Case reports suggest a potential interaction of methylphenidate with coumarin anticoagulants, anticonvulsants (e.g., phenobarbital, phenytoin, primidone), and tricyclic drugs (e.g., imipramine, clomipramine, desipramine) but pharmacokinetic interactions were not confirmed when explored at higher sample sizes. Downward dose adjustment of these drugs may be required when given concomitantly with methylphenidate. It may be necessary to adjust the dosage and monitor plasma drug concentrations (or, in the case of coumarin, coagulation times), when initiating or discontinuing concomitant methylphenidate.
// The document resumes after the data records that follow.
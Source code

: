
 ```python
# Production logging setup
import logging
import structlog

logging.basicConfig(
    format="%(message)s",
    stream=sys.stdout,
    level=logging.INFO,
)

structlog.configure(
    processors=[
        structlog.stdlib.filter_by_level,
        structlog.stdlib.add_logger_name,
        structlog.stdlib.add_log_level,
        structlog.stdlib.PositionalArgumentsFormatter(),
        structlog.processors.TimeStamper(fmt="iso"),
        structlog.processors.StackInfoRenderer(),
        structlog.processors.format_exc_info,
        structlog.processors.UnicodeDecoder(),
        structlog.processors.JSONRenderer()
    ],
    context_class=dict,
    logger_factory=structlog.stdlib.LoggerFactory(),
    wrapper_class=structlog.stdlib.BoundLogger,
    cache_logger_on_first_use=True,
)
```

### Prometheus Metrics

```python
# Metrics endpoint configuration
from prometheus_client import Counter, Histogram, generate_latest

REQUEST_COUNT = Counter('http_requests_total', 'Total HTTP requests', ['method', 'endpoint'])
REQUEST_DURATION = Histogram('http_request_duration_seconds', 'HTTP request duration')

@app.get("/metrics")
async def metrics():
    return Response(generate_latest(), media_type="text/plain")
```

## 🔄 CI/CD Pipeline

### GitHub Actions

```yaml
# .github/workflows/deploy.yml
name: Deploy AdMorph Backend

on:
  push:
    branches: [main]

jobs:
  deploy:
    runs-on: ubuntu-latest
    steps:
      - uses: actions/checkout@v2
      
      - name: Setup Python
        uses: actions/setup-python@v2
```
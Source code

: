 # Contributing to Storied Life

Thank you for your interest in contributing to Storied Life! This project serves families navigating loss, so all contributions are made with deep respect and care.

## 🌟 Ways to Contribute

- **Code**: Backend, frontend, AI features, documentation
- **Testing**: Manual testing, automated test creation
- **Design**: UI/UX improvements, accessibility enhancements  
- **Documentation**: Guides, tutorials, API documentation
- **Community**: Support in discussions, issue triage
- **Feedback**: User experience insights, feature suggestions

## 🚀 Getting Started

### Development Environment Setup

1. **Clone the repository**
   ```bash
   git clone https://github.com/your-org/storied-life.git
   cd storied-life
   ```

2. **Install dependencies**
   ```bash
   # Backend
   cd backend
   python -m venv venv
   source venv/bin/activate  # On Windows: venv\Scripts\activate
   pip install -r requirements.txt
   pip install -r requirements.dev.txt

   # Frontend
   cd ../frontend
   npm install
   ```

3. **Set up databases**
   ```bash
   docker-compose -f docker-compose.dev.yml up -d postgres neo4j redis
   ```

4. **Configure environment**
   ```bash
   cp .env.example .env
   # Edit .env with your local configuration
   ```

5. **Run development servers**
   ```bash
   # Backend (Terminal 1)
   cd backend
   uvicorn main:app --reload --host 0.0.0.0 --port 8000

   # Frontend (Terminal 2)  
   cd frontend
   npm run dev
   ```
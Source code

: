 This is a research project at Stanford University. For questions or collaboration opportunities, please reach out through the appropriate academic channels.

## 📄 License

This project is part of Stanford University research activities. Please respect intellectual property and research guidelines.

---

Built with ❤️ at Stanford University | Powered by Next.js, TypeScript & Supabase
Methylphenidate is not metabolized by cytochrome P450 to a clinically relevant extent. Inducers or inhibitors of cytochrome P450 are not expected to have any relevant impact on methylphenidate pharmacokinetics. Conversely, the d- and l-enantiomers of methylphenidate did not relevantly inhibit cytochrome P450 1A2, 2C8, 2C9, 2C19, 2D6, 2E1 or 3A.
Methylphenidate coadministration did not increase plasma concentrations of the CYP2D6 substrate desipramine.
An interaction with the anticoagulant ethylbiscoumacetate in 4 subjects was not confirmed in a subsequent study with a higher sample size (n=12).
Other specific drug-drug interaction studies with methylphenidate have not been performed in vivo.